*Dataset entries*:
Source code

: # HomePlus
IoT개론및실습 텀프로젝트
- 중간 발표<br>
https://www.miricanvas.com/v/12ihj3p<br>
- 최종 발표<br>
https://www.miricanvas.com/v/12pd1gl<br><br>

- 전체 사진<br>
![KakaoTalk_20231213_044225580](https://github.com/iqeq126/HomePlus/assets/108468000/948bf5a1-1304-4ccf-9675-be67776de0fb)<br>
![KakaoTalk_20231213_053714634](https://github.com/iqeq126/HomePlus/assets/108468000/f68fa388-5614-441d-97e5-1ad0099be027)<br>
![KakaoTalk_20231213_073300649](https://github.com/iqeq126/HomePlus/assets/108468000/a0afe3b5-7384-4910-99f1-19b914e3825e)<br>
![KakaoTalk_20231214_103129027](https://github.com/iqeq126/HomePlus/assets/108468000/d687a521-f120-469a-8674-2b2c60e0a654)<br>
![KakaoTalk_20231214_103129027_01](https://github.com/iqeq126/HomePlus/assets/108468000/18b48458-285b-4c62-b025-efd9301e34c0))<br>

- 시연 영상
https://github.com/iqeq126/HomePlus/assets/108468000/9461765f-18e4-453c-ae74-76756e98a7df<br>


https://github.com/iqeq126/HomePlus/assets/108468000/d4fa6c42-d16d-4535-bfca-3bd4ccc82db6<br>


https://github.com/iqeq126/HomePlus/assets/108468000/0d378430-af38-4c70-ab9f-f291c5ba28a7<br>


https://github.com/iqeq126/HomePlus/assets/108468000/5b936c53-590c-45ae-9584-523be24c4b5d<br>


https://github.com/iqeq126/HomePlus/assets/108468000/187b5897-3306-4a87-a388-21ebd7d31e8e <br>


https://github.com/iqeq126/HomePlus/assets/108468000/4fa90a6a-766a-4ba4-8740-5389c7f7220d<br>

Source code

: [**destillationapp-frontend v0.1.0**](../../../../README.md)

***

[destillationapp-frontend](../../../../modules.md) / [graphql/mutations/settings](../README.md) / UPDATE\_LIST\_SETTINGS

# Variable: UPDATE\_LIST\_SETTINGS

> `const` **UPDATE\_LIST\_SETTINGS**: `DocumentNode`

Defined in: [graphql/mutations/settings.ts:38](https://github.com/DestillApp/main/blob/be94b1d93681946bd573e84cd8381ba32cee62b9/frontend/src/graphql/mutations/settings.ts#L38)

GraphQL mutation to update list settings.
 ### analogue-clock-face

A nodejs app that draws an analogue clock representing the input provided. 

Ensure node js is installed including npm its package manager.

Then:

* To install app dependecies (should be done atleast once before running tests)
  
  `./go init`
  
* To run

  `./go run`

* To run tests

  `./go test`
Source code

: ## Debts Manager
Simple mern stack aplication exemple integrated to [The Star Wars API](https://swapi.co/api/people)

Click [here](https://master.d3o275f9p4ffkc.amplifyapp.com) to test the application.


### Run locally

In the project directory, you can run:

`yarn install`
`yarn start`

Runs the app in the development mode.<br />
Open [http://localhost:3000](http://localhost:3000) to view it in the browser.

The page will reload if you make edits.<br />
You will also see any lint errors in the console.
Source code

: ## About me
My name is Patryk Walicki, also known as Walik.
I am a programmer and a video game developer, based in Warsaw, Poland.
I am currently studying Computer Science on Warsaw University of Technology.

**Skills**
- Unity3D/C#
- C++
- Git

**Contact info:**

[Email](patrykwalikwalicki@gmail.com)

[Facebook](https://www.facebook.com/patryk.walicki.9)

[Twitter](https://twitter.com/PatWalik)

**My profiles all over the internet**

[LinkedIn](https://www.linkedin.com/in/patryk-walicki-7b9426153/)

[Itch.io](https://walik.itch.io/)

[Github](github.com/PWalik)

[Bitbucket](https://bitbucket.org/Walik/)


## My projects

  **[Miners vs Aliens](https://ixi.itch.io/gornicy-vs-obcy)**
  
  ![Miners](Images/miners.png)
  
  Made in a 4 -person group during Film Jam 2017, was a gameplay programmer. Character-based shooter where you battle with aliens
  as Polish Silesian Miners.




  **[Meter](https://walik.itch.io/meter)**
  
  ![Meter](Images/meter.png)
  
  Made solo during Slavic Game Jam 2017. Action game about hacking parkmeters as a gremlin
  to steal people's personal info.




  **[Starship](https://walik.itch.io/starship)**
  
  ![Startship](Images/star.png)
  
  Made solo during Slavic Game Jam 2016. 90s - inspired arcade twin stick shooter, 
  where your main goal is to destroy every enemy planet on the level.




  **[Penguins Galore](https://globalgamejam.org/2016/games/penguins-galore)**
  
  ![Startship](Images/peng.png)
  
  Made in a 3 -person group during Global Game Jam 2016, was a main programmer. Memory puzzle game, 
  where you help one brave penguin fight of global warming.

*WHAT YOU HAVE TO DO*:
Return all lines of the data in which the string "based" appears.

*RESULT FOR THIS EXERCISE*:
I am a programmer and a video game developer, based in Warsaw, Poland.
  Made in a 4 -person group during Film Jam 2017, was a gameplay programmer. Character-based shooter where you battle with aliens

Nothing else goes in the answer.